EUROPE - Private equity investors are increasingly implementing formal environmental, social and governance (ESG) policies, the French research centre Novethic has found.

Nearly one-third of the investment managers surveyed have implemented a formal ESG integration policy, while 35% plan to do so in the next year, a report found. Furthermore, nearly one-third of the survey respondents have signed the UN Principles for Responsible Investment (PRI) in the past three years, with quarter planning to do so in 2011.

Novethic said the driving force behind the ESG integration was to be able to identify potential risks before investing in a company, as the assessment of ESG criteria provided further information about the target companies.

Further, half of companies said that clients were expressing a preference for managers formal policies that take ESG criteria into account prior to investing their assets, with 60% of the companies surveyed having already received requests of this type and others expecting to receive some during their future fund-raising campaigns.

While nearly half of the firms surveyed believe that ESG integration can help create value for invested companies by implementing sustainable development policies, this aspect was not, with a few exceptions, currently used in the valuation of companies.

The application of ESG approaches remains in its infancy, as at 72%, the majority of firms continue to favour direct dialogue between investors and companies on sustainable development issues. Less than one-quarter managers use specific ESG assessment grids, ESG audits or systematic ESG questionnaires.

Nevertheless, nearly half of the investment managers surveyed state that they have already refused to invest in a company due to ESG-related issues.

However, few private equity managers carry out any detailed monitoring on their holdings using adapted indicators once they have invested.

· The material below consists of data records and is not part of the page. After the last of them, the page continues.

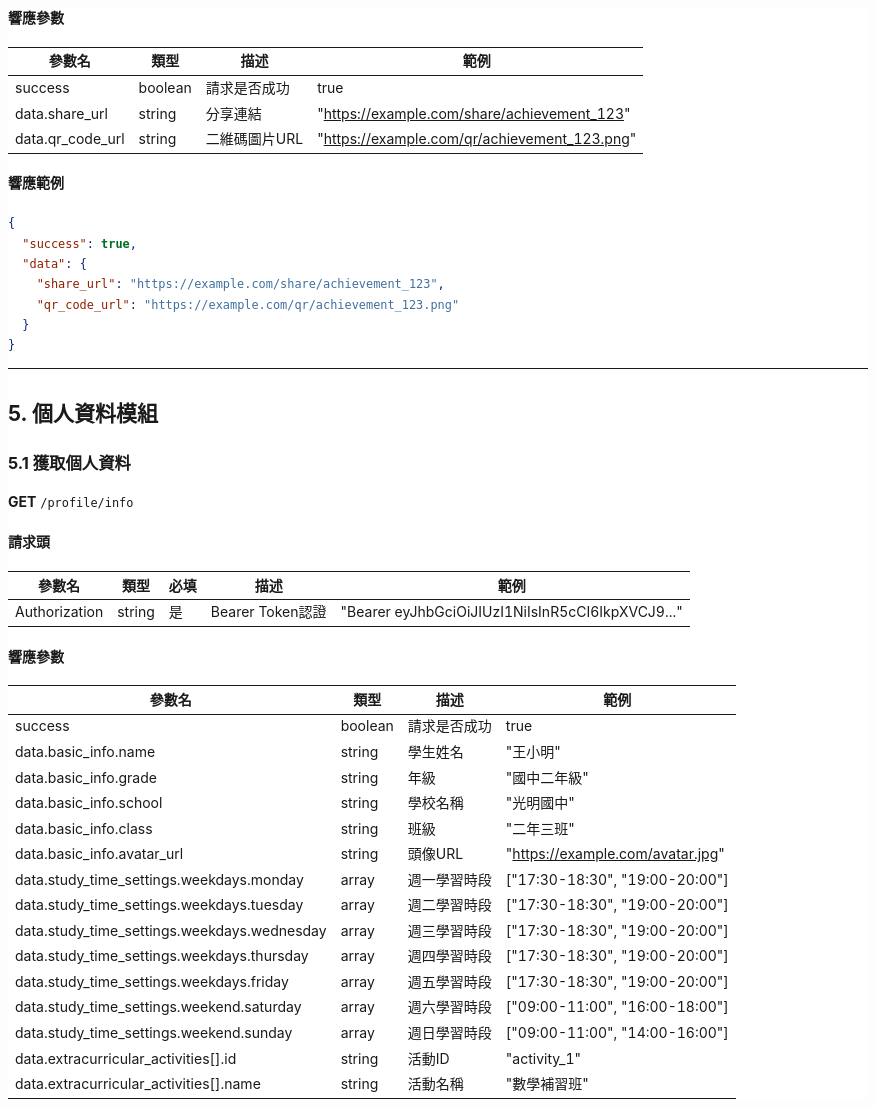 #### 響應參數

| 參數名 | 類型 | 描述 | 範例 |
|--------|------|------|------|
| success | boolean | 請求是否成功 | true |
| data.share_url | string | 分享連結 | "https://example.com/share/achievement_123" |
| data.qr_code_url | string | 二維碼圖片URL | "https://example.com/qr/achievement_123.png" |

#### 響應範例
```json
{
  "success": true,
  "data": {
    "share_url": "https://example.com/share/achievement_123",
    "qr_code_url": "https://example.com/qr/achievement_123.png"
  }
}
```

---

## 5. 個人資料模組

### 5.1 獲取個人資料
**GET** `/profile/info`

#### 請求頭

| 參數名 | 類型 | 必填 | 描述 | 範例 |
|--------|------|------|------|------|
| Authorization | string | 是 | Bearer Token認證 | "Bearer eyJhbGciOiJIUzI1NiIsInR5cCI6IkpXVCJ9..." |

#### 響應參數

| 參數名 | 類型 | 描述 | 範例 |
|--------|------|------|------|
| success | boolean | 請求是否成功 | true |
| data.basic_info.name | string | 學生姓名 | "王小明" |
| data.basic_info.grade | string | 年級 | "國中二年級" |
| data.basic_info.school | string | 學校名稱 | "光明國中" |
| data.basic_info.class | string | 班級 | "二年三班" |
| data.basic_info.avatar_url | string | 頭像URL | "https://example.com/avatar.jpg" |
| data.study_time_settings.weekdays.monday | array | 週一學習時段 | ["17:30-18:30", "19:00-20:00"] |
| data.study_time_settings.weekdays.tuesday | array | 週二學習時段 | ["17:30-18:30", "19:00-20:00"] |
| data.study_time_settings.weekdays.wednesday | array | 週三學習時段 | ["17:30-18:30", "19:00-20:00"] |
| data.study_time_settings.weekdays.thursday | array | 週四學習時段 | ["17:30-18:30", "19:00-20:00"] |
| data.study_time_settings.weekdays.friday | array | 週五學習時段 | ["17:30-18:30", "19:00-20:00"] |
| data.study_time_settings.weekend.saturday | array | 週六學習時段 | ["09:00-11:00", "16:00-18:00"] |
| data.study_time_settings.weekend.sunday | array | 週日學習時段 | ["09:00-11:00", "14:00-16:00"] |
| data.extracurricular_activities[].id | string | 活動ID | "activity_1" |
| data.extracurricular_activities[].name | string | 活動名稱 | "數學補習班" | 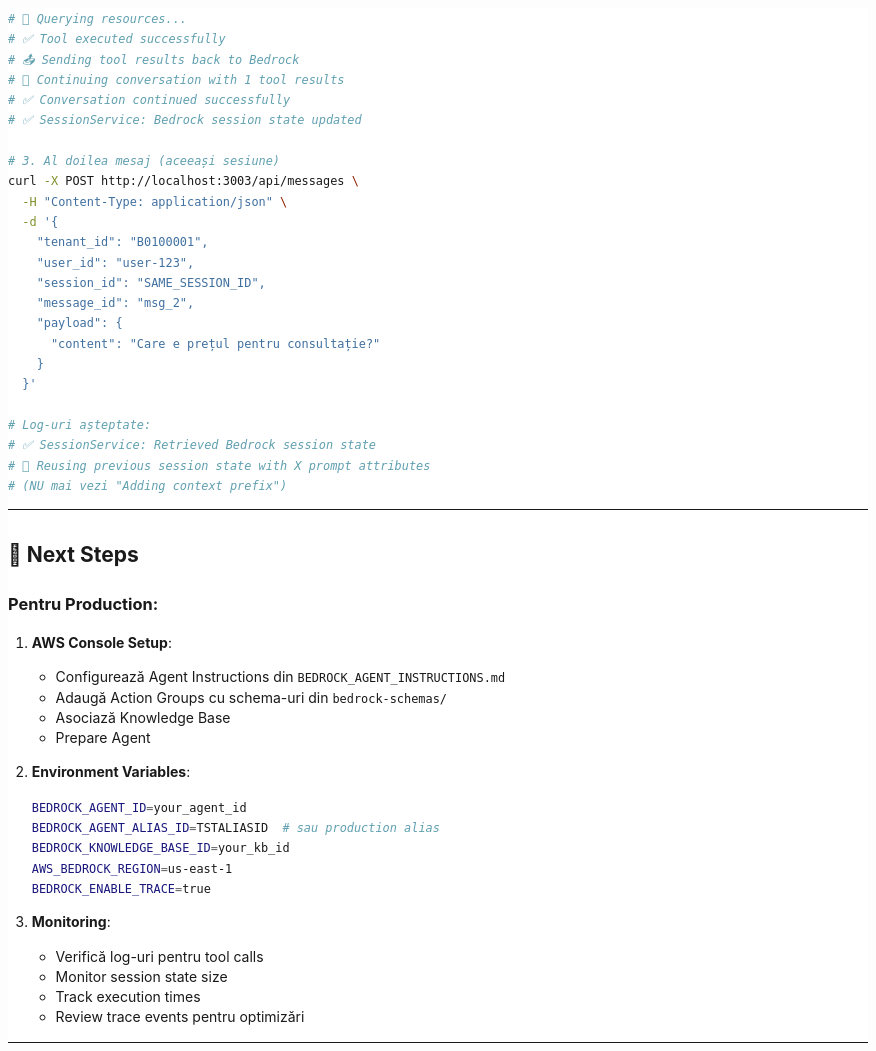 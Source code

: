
 ```bash
# 📡 Querying resources...
# ✅ Tool executed successfully
# 📤 Sending tool results back to Bedrock
# 🔄 Continuing conversation with 1 tool results
# ✅ Conversation continued successfully
# ✅ SessionService: Bedrock session state updated

# 3. Al doilea mesaj (aceeași sesiune)
curl -X POST http://localhost:3003/api/messages \
  -H "Content-Type: application/json" \
  -d '{
    "tenant_id": "B0100001",
    "user_id": "user-123",
    "session_id": "SAME_SESSION_ID",
    "message_id": "msg_2",
    "payload": {
      "content": "Care e prețul pentru consultație?"
    }
  }'

# Log-uri așteptate:
# ✅ SessionService: Retrieved Bedrock session state
# 🔄 Reusing previous session state with X prompt attributes
# (NU mai vezi "Adding context prefix")
```

---

## 🔗 Next Steps

### Pentru Production:

1. **AWS Console Setup**:
   - Configurează Agent Instructions din `BEDROCK_AGENT_INSTRUCTIONS.md`
   - Adaugă Action Groups cu schema-uri din `bedrock-schemas/`
   - Asociază Knowledge Base
   - Prepare Agent

2. **Environment Variables**:
   ```bash
   BEDROCK_AGENT_ID=your_agent_id
   BEDROCK_AGENT_ALIAS_ID=TSTALIASID  # sau production alias
   BEDROCK_KNOWLEDGE_BASE_ID=your_kb_id
   AWS_BEDROCK_REGION=us-east-1
   BEDROCK_ENABLE_TRACE=true
   ```

3. **Monitoring**:
   - Verifică log-uri pentru tool calls
   - Monitor session state size
   - Track execution times
   - Review trace events pentru optimizări

---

Yet, this is precisely what is needed to promote the value of their ESG performance, says Novethic.

The survey, conducted with the support of investment firm KKR in partnership with the AFIC Sustainable Development Club, CDC Entreprises and FSI France Investissement, surveyed a total of 74 firms representative of the private equity market in France with total investments of more than €2.8bn in 2010 took part.

Meanwhile, a survey by the US chamber of commerce in Germany, AmCham Germany, found that companies in the region increasingly view sustainability as a change to distinguish themselves from the competition and improve their image.

Sustainable economic management was already part of company strategy for 70% of survey respondents, while over 80% pursued specific sustainability targets in their operations.

However, while most companies progress very well on ecological factors, there is a lot of catching up to do with regard to diversity and flexibility in jobs in the social sustainability category.